Numerical investigation and thermal optimization of low-inductance ring-shaped film capacitors with integrated cooling structure for electric vehicle

The advancement of motor controllers for electric vehicles is increasingly focusing on higher power density, efficiency, and miniaturization. Consequently, there is a growing demand for film capacitors that offer not only lower stray inductances but also enhanced high-temperature resistance capabilities. While existing research dedicated to mitigating the stray inductances of film capacitors, studies that address both the capacitors’ stray inductances and the thermal managements remain relatively scarce. Therefore, this paper proposes for the first time a low-inductance ring-shaped capacitor, utilizing an integrated cooling structure to reduce the capacitor’s thermal resistance and enhance its high-temperature tolerance. Firstly, the stray inductances and heat dissipation performances of both ring-shaped and conventional square-shaped capacitors, each with identical capacitances, are compared using Q3D and FLUENT simulations, the results demonstrate that the ring-shaped capacitor exhibits lower stray inductance and superior heat dissipation performance. Then an integrated cooling structure is proposed for the ring-shaped capacitor with the aim of diminishing its thermal resistance and augmenting its tolerance to high temperature.

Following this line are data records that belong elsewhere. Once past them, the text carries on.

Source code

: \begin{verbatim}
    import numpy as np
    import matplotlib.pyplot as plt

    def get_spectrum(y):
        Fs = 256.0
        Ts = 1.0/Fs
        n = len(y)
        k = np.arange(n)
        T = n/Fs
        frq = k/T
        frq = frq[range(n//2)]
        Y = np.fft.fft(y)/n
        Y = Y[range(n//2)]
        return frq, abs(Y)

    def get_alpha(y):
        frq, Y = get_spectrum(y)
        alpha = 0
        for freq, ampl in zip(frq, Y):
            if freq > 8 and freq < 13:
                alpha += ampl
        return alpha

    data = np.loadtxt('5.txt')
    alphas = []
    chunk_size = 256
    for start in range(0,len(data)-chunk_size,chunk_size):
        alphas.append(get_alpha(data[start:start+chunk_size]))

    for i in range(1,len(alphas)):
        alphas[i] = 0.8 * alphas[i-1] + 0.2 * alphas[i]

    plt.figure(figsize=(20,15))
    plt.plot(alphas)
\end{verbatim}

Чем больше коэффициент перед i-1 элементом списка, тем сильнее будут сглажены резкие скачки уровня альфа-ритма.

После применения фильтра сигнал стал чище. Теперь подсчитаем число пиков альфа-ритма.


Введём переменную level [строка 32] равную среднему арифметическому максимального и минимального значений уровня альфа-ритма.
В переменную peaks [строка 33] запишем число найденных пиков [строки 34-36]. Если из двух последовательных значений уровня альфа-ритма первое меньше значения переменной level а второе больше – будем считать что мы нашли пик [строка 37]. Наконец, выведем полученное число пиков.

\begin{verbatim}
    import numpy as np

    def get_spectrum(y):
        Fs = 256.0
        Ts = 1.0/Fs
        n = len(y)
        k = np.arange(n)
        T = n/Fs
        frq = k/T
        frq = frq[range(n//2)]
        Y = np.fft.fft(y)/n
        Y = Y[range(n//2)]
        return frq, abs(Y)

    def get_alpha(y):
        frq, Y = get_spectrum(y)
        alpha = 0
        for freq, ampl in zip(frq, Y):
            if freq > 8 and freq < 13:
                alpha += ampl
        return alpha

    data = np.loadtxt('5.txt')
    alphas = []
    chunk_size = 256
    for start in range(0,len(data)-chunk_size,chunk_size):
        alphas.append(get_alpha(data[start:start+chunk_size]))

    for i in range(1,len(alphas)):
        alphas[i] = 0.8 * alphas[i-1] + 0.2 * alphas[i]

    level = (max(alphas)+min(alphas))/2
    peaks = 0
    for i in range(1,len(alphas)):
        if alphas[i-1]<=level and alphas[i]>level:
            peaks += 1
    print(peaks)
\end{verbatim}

Utilizing FLUENT conjugate heat transfer simulation, the impacts of key factors within the cooling structure such as inlet flow rate, inlet temperature, and ambient temperature on the capacitor’s maximum temperatures are investigated, and the optimal inlet flow rate and inlet temperature are determined by multi-objective optimization. The findings reveal that increasing the inlet flow rate reduces the maximum temperature, although the cooling effect becomes less significant at higher flow rates, leading to increased energy consumption and operating costs. Moreover, the ambient temperature has the largest impact on the capacitor temperature, followed by the inlet temperature. The optimized integrated cooling structure achieves approximately a 73.93% reduction in thermal resistance and lowers the maximum temperature of the ring-shaped capacitor by about 72.24%.